• [Exercise goal]: When you answer, restate the entries below without altering anything.

Dataset entries:
────
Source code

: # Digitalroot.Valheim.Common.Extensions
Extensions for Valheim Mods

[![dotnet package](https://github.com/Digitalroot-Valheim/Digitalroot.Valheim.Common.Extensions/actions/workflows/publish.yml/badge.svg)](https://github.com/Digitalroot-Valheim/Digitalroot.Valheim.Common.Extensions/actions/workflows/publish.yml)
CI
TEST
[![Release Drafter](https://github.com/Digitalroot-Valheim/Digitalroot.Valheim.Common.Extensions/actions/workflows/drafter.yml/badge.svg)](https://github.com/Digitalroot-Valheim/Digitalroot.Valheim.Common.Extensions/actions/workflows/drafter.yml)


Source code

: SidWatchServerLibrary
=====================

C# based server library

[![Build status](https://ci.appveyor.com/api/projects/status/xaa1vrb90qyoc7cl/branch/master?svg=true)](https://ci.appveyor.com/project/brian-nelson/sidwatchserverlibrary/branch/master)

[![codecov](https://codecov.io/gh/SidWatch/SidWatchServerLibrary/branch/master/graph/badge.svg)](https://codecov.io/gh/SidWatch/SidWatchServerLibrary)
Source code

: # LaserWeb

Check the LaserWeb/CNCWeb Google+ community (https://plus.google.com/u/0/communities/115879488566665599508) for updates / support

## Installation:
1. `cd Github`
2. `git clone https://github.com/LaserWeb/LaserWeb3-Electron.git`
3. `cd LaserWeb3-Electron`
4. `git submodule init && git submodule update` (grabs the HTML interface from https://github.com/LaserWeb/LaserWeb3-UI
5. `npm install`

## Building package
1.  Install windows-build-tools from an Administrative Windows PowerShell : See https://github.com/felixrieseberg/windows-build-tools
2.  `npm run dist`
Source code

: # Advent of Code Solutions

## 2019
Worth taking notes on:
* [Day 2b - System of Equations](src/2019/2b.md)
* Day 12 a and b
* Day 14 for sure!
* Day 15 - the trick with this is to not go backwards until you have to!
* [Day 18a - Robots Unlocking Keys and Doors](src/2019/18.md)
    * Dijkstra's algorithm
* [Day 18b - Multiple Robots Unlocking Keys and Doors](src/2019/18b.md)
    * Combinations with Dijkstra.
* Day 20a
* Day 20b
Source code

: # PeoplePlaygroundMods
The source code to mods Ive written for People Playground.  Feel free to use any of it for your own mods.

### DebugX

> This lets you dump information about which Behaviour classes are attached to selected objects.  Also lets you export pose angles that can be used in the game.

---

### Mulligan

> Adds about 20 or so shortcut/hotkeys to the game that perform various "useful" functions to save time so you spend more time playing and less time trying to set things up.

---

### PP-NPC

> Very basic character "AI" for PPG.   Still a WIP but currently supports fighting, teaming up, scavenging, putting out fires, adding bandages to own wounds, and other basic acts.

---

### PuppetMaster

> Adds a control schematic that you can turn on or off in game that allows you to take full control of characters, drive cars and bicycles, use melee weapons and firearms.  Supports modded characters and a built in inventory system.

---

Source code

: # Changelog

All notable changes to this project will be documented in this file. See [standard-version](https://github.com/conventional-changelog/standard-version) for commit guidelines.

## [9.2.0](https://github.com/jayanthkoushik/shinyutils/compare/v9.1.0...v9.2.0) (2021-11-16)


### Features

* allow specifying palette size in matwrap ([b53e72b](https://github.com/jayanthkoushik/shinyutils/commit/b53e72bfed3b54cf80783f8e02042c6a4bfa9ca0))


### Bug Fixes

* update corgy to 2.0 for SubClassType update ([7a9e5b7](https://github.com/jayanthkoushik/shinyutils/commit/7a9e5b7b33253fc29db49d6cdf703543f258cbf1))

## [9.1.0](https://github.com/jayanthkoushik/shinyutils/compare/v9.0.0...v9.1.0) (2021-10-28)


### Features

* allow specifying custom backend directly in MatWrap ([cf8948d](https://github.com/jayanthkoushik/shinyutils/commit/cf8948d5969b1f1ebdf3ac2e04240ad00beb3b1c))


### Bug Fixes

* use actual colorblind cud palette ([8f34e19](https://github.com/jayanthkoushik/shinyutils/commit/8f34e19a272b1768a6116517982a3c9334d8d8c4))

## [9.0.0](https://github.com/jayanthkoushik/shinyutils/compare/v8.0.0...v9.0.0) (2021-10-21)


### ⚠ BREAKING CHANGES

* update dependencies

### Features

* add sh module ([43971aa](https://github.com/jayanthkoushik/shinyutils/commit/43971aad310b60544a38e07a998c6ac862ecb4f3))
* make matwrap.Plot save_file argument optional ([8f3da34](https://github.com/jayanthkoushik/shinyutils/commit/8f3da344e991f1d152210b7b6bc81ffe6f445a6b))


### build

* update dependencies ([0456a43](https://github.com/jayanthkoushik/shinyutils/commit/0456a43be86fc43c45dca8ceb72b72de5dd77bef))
────
• [Task output]:
Source code

: # Digitalroot.Valheim.Common.Extensions
Extensions for Valheim Mods

[![dotnet package](https://github.com/Digitalroot-Valheim/Digitalroot.Valheim.Common.Extensions/actions/workflows/publish.yml/badge.svg)](https://github.com/Digitalroot-Valheim/Digitalroot.Valheim.Common.Extensions/actions/workflows/publish.yml)
CI
TEST
[![Release Drafter](https://github.com/Digitalroot-Valheim/Digitalroot.Valheim.Common.Extensions/actions/workflows/drafter.yml/badge.svg)](https://github.com/Digitalroot-Valheim/Digitalroot.Valheim.Common.Extensions/actions/workflows/drafter.yml)


Source code

: SidWatchServerLibrary
=====================

C# based server library

[![Build status](https://ci.appveyor.com/api/projects/status/xaa1vrb90qyoc7cl/branch/master?svg=true)](https://ci.appveyor.com/project/brian-nelson/sidwatchserverlibrary/branch/master)

[![codecov](https://codecov.io/gh/SidWatch/SidWatchServerLibrary/branch/master/graph/badge.svg)](https://codecov.io/gh/SidWatch/SidWatchServerLibrary)
Source code

: # LaserWeb

Check the LaserWeb/CNCWeb Google+ community (https://plus.google.com/u/0/communities/115879488566665599508) for updates / support

## Installation:
1. `cd Github`
2. `git clone https://github.com/LaserWeb/LaserWeb3-Electron.git`
3. `cd LaserWeb3-Electron`
4. `git submodule init && git submodule update` (grabs the HTML interface from https://github.com/LaserWeb/LaserWeb3-UI
5. `npm install`

## Building package
1.  Install windows-build-tools from an Administrative Windows PowerShell : See https://github.com/felixrieseberg/windows-build-tools
2.  `npm run dist`
Source code

: # Advent of Code Solutions

## 2019
Worth taking notes on:
* [Day 2b - System of Equations](src/2019/2b.md)
* Day 12 a and b
* Day 14 for sure!
* Day 15 - the trick with this is to not go backwards until you have to!
* [Day 18a - Robots Unlocking Keys and Doors](src/2019/18.md)
    * Dijkstra's algorithm
* [Day 18b - Multiple Robots Unlocking Keys and Doors](src/2019/18b.md)
    * Combinations with Dijkstra.
* Day 20a
* Day 20b
Source code

: # PeoplePlaygroundMods
The source code to mods Ive written for People Playground.  Feel free to use any of it for your own mods.

### DebugX

> This lets you dump information about which Behaviour classes are attached to selected objects.  Also lets you export pose angles that can be used in the game.

---

### Mulligan

> Adds about 20 or so shortcut/hotkeys to the game that perform various "useful" functions to save time so you spend more time playing and less time trying to set things up.

---

### PP-NPC

> Very basic character "AI" for PPG.   Still a WIP but currently supports fighting, teaming up, scavenging, putting out fires, adding bandages to own wounds, and other basic acts.

---

### PuppetMaster

> Adds a control schematic that you can turn on or off in game that allows you to take full control of characters, drive cars and bicycles, use melee weapons and firearms.  Supports modded characters and a built in inventory system.

---

Source code

: # Changelog

All notable changes to this project will be documented in this file. See [standard-version](https://github.com/conventional-changelog/standard-version) for commit guidelines.

## [9.2.0](https://github.com/jayanthkoushik/shinyutils/compare/v9.1.0...v9.2.0) (2021-11-16)


### Features

* allow specifying palette size in matwrap ([b53e72b](https://github.com/jayanthkoushik/shinyutils/commit/b53e72bfed3b54cf80783f8e02042c6a4bfa9ca0))


### Bug Fixes

* update corgy to 2.0 for SubClassType update ([7a9e5b7](https://github.com/jayanthkoushik/shinyutils/commit/7a9e5b7b33253fc29db49d6cdf703543f258cbf1))

## [9.1.0](https://github.com/jayanthkoushik/shinyutils/compare/v9.0.0...v9.1.0) (2021-10-28)


### Features

* allow specifying custom backend directly in MatWrap ([cf8948d](https://github.com/jayanthkoushik/shinyutils/commit/cf8948d5969b1f1ebdf3ac2e04240ad00beb3b1c))


### Bug Fixes

* use actual colorblind cud palette ([8f34e19](https://github.com/jayanthkoushik/shinyutils/commit/8f34e19a272b1768a6116517982a3c9334d8d8c4))

## [9.0.0](https://github.com/jayanthkoushik/shinyutils/compare/v8.0.0...v9.0.0) (2021-10-21)


### ⚠ BREAKING CHANGES

* update dependencies

### Features

* add sh module ([43971aa](https://github.com/jayanthkoushik/shinyutils/commit/43971aad310b60544a38e07a998c6ac862ecb4f3))
* make matwrap.Plot save_file argument optional ([8f3da34](https://github.com/jayanthkoushik/shinyutils/commit/8f3da344e991f1d152210b7b6bc81ffe6f445a6b))


### build

* update dependencies ([0456a43](https://github.com/jayanthkoushik/shinyutils/commit/0456a43be86fc43c45dca8ceb72b72de5dd77bef))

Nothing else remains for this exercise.